== Data to process ==
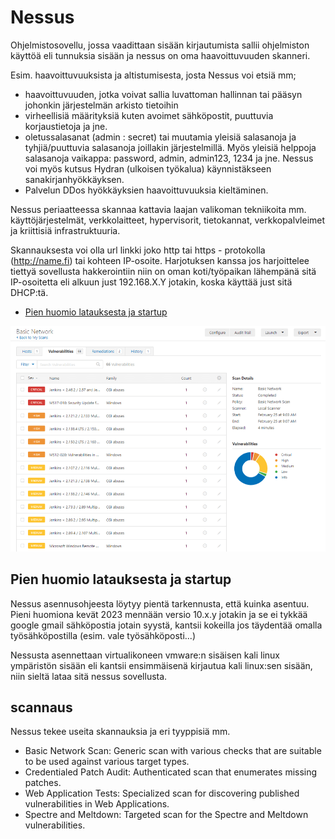 # Nessus

Ohjelmistosovellu, jossa vaadittaan sisään kirjautumista sallii ohjelmiston käyttöä eli tunnuksia sisään ja nessus on oma haavoittuvuuden skanneri. 

Esim. haavoittuvuuksista ja altistumisesta, josta Nessus voi etsiä mm;
- haavoittuvuuden, jotka voivat sallia luvattoman hallinnan tai pääsyn johonkin järjestelmän arkisto tietoihin
- virheellisiä määrityksiä kuten avoimet sähköpostit, puuttuvia korjaustietoja ja jne.
- oletussalasanat (admin : secret) tai muutamia yleisiä salasanoja ja tyhjiä/puuttuvia salasanoja joillakin järjestelmillä. Myös yleisiä helppoja salasanoja vaikappa: password, admin, admin123, 1234 ja jne. Nessus voi myös kutsus Hydran (ulkoisen työkalua) käynnistäkseen sanakirjanhyökkäyksen.
- Palvelun DDos hyökkäyksien haavoittuvuuksia kieltäminen.

Nessus periaatteessa skannaa kattavia laajan valikoman tekniikoita mm. käyttöjärjestelmät, verkkolaitteet, hypervisorit, tietokannat, verkkopalvleimet ja kriittisiä infrastruktuuria. 

Skannauksesta voi olla url linkki joko http tai https - protokolla (http://name.fi) tai kohteen IP-osoite. Harjotuksen kanssa jos harjoittelee tiettyä sovellusta hakkerointiin niin on oman koti/työpaikan lähempänä sitä IP-osoitetta eli alkuun just 192.168.X.Y jotakin, koska käyttää just sitä DHCP:tä.

* [Pien huomio latauksesta ja startup](#pien-huomio-latauksesta-ja-startup)

![Alt text](nessus_image/nessus_1.png)

## Pien huomio latauksesta ja startup

Nessus asennusohjeesta löytyy pientä tarkennusta, että kuinka asentuu. Pieni huomiona kevät 2023 mennään versio 10.x.y jotakin ja se ei tykkää google gmail sähköpostia jotain syystä, kantsii kokeilla jos täydentää omalla työsähköpostilla (esim. vale työsähköposti...)

Nessusta asennettaan virtualikoneen vmware:n sisäisen kali linux ympäristön sisään eli kantsii ensimmäisenä kirjautua kali linux:sen sisään, niin sieltä lataa sitä nessus sovellusta.


## scannaus

Nessus tekee useita skannauksia ja eri tyyppisiä mm.
-  Basic Network Scan: Generic scan with various checks that are suitable to be used against various target types.
-  Credentialed Patch Audit: Authenticated scan that enumerates missing patches.
-  Web Application Tests: Specialized scan for discovering published vulnerabilities in Web Applications.
-  Spectre and Meltdown: Targeted scan for the Spectre and Meltdown vulnerabilities.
===
Work request
Whenever a line includes the word "sovellusta", pull it out of the entries.

Solution to this exercise
Skannauksesta voi olla url linkki joko http tai https - protokolla (http://name.fi) tai kohteen IP-osoite. Harjotuksen kanssa jos harjoittelee tiettyä sovellusta hakkerointiin niin on oman koti/työpaikan lähempänä sitä IP-osoitetta eli alkuun just 192.168.X.Y jotakin, koska käyttää just sitä DHCP:tä.
Nessusta asennettaan virtualikoneen vmware:n sisäisen kali linux ympäristön sisään eli kantsii ensimmäisenä kirjautua kali linux:sen sisään, niin sieltä lataa sitä nessus sovellusta.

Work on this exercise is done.